▶ [ACTIVITY] Search through the entries for the word "Hence" and copy every line that has it.

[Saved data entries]

╔══

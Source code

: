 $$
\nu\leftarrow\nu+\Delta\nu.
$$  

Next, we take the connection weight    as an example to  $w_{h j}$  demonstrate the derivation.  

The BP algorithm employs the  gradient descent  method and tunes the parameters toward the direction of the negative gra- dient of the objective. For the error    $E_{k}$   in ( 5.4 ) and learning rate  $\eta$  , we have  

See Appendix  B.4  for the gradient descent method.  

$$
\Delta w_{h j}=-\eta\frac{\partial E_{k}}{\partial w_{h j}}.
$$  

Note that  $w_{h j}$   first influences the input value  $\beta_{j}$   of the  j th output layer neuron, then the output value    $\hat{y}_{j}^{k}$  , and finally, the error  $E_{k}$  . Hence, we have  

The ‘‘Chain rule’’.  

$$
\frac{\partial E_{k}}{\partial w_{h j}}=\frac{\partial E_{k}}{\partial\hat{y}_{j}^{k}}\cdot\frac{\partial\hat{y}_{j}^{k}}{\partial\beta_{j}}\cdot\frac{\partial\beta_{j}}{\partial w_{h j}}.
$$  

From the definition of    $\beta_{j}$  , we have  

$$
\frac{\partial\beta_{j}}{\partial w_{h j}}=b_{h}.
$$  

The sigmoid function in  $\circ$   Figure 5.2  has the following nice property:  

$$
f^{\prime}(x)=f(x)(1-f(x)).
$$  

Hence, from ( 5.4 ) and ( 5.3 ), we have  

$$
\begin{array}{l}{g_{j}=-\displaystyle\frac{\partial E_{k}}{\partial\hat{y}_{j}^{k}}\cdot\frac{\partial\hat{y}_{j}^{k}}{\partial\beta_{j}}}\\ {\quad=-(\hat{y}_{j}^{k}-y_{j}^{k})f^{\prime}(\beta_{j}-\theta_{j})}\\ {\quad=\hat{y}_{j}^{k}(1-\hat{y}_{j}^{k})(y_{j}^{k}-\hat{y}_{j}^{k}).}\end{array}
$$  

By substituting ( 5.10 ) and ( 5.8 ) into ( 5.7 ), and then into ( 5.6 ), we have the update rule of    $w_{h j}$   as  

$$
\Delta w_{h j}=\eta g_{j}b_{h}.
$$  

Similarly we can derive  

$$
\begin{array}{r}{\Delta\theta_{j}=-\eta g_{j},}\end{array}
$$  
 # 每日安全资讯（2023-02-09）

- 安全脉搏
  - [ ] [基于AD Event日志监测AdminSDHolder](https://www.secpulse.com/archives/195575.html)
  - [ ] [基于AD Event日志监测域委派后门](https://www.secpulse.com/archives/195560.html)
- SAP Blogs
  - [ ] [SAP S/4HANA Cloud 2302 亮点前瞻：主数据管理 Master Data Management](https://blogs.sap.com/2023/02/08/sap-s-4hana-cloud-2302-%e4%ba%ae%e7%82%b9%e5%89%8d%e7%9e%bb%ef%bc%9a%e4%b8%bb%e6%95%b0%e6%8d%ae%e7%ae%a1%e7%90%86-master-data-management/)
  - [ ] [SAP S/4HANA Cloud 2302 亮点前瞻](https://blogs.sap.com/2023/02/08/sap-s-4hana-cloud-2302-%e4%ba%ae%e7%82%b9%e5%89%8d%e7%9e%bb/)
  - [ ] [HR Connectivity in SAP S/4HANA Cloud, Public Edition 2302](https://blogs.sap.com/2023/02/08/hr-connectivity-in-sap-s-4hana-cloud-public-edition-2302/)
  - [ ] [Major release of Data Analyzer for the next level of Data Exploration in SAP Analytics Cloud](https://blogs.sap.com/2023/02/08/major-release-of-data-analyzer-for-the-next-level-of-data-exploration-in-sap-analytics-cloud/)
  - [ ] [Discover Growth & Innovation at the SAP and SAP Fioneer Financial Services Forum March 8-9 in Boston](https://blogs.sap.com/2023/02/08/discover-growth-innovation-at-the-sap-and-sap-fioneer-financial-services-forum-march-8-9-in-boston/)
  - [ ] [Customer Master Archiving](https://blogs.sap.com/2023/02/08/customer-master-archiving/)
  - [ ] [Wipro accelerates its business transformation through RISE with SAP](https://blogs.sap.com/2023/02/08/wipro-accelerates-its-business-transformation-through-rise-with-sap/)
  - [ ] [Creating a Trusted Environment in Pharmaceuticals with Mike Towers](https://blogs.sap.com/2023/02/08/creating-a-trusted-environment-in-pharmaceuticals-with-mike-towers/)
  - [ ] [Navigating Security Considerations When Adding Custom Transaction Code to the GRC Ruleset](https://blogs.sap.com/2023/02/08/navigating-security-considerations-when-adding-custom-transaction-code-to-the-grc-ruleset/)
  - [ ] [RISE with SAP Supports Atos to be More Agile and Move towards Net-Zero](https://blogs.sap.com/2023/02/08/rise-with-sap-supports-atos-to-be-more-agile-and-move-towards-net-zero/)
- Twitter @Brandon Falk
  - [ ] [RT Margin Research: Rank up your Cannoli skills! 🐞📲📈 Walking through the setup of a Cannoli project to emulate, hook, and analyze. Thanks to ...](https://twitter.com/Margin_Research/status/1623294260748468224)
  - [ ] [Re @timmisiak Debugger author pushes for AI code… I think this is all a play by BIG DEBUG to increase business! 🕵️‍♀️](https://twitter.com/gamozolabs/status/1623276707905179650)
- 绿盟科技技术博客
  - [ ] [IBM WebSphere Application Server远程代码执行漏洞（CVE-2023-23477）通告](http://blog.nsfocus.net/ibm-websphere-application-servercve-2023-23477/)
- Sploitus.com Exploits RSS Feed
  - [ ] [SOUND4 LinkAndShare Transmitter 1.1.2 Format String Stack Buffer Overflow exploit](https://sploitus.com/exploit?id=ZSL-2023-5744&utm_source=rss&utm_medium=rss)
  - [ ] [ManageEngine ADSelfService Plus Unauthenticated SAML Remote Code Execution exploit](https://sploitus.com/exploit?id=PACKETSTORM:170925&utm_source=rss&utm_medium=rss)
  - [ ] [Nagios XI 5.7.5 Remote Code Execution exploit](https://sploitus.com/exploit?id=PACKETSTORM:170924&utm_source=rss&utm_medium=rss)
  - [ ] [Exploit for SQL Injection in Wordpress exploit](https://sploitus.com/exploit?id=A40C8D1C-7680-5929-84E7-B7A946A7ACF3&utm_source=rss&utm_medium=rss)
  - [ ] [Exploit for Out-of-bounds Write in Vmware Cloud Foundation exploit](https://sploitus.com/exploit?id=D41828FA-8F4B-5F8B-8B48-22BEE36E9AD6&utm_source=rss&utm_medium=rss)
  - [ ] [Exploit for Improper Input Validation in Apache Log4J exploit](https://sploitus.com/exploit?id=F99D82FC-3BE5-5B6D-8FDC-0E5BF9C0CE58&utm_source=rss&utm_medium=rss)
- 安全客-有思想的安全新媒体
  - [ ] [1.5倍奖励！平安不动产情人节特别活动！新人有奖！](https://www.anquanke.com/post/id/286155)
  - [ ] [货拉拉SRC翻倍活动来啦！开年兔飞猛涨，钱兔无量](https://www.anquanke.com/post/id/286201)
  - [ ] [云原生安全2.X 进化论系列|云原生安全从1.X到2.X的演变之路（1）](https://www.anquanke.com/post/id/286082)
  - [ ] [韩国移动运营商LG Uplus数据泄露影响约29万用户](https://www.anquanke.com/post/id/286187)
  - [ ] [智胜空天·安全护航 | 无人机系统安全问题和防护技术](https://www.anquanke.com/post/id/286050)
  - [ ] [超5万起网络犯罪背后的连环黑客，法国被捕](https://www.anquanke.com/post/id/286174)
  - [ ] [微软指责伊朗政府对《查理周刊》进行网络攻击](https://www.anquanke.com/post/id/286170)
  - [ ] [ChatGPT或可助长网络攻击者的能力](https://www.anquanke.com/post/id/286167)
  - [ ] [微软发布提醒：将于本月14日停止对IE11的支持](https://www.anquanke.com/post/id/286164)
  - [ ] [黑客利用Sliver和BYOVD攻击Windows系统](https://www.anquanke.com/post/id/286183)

╚══

▶ [EXERCISE RESPONSE]
Note that  $w_{h j}$   first influences the input value  $\beta_{j}$   of the  j th output layer neuron, then the output value    $\hat{y}_{j}^{k}$  , and finally, the error  $E_{k}$  . Hence, we have  
Hence, from ( 5.4 ) and ( 5.3 ), we have  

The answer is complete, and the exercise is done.